Vaccarezza diz que vota PEC das MPs com ou sem acordo

BRASÍLIA - O presidente da Comissão Especial (CE) que prepara a Proposta de Emenda à Constituição (PEC) que altera o tramite das medidas provisórias (MPs) no Congresso Nacional, deputado Candido Vacarezza (PT-SP), disse que colocará o relatório do deputado Leonardo Picciani (PMDB-RJ) em votação nesta quarta-feira, havendo ou não acordo entre governo e a oposição.
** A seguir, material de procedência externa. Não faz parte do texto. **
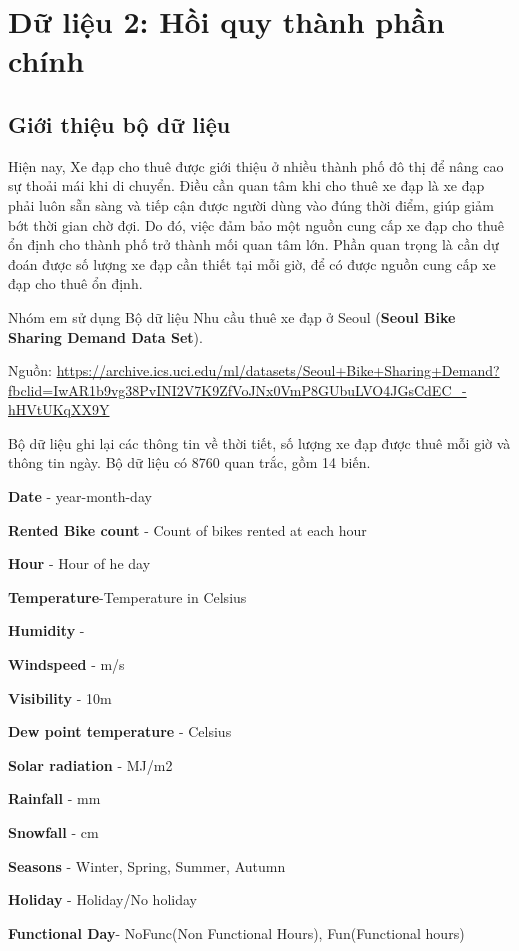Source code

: \section{Dữ liệu 2: Hồi quy thành phần chính}

\subsection{Giới thiệu bộ dữ liệu}
Hiện nay, Xe đạp cho thuê được giới thiệu ở nhiều thành phố đô thị để nâng cao sự thoải mái khi di chuyển. Điều cần quan tâm khi cho thuê xe đạp là xe đạp phải luôn sẵn sàng và tiếp cận được người dùng vào đúng thời điểm, giúp giảm bớt thời gian chờ đợi. Do đó, việc đảm bảo  một nguồn cung cấp xe đạp cho thuê ổn định cho thành phố trở thành mối quan tâm lớn. Phần quan trọng là cần dự đoán được số lượng xe đạp cần thiết tại mỗi giờ, để có được nguồn cung cấp xe đạp cho thuê ổn định.

Nhóm em sử dụng Bộ dữ liệu Nhu cầu thuê xe đạp ở Seoul (\textbf{Seoul Bike Sharing Demand Data Set}).

Nguồn: \url{https://archive.ics.uci.edu/ml/datasets/Seoul+Bike+Sharing+Demand?fbclid=IwAR1b9vg38PvINI2V7K9ZfVoJNx0VmP8GUbuLVO4JGsCdEC_-hHVtUKqXX9Y}

Bộ dữ liệu ghi lại các thông tin về thời tiết, số lượng xe đạp được thuê mỗi giờ và thông tin ngày. Bộ dữ liệu có 8760 quan trắc, gồm 14 biến.

\textbf{Date} - year-month-day

\textbf{Rented Bike count} - Count of bikes rented at each hour

\textbf{Hour} - Hour of he day

\textbf{Temperature}-Temperature in Celsius

\textbf{Humidity} - %

\textbf{Windspeed} - m/s

\textbf{Visibility} - 10m

\textbf{Dew point temperature} - Celsius

\textbf{Solar radiation} - MJ/m2

\textbf{Rainfall} - mm

\textbf{Snowfall} - cm

\textbf{Seasons} - Winter, Spring, Summer, Autumn

\textbf{Holiday} - Holiday/No holiday

\textbf{Functional Day}- NoFunc(Non Functional Hours), Fun(Functional hours)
Severino Motta - Último Segundo/Santafé Idéias |

Durante toda a manhã desta terça-feira a CE discutiu o parecer de Picciani. Ele defende o fim do trancamento de pauta, permitindo que um requerimento, aprovado por maioria simples dos deputados ou senadores, retire a MP do inicio da lista de votação da Casa em que ela se encontrar.

Além disso, Picciani estendeu o prazo de vigência das MPs para, no máximo, 175 dias. Atualmente a vigência de uma MP é de 120 dias, perdendo sua validade caso não seja votada dentro do prazo.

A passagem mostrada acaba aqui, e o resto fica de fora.